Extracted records
----------------

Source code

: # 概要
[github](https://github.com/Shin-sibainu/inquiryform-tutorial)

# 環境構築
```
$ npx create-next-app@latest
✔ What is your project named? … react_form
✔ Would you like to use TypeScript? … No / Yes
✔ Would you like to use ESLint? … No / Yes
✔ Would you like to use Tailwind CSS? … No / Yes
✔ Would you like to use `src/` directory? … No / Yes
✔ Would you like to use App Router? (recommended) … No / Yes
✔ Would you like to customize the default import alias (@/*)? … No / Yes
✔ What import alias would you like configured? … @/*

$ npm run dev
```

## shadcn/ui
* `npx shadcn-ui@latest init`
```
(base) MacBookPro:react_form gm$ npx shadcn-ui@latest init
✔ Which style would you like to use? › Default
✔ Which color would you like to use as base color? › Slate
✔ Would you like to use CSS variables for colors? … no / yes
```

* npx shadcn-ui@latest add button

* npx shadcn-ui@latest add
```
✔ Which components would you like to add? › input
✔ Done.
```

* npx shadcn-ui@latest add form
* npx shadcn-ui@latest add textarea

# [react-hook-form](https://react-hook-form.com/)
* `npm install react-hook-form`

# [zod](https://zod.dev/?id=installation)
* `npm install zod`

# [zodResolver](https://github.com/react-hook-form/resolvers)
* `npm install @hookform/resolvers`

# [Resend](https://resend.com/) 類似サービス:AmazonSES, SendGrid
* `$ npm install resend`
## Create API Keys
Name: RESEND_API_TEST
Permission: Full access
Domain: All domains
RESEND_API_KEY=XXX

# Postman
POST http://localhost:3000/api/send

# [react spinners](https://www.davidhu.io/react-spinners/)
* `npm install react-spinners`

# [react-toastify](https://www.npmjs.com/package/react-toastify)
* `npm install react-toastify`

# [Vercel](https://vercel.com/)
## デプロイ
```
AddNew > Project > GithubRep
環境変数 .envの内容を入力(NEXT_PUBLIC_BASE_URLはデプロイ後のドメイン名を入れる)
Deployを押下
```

----------------

Work required
Search the records for lines holding the word "resolvers", then copy each line you find.

Answer area
# [zodResolver](https://github.com/react-hook-form/resolvers)
* `npm install @hookform/resolvers`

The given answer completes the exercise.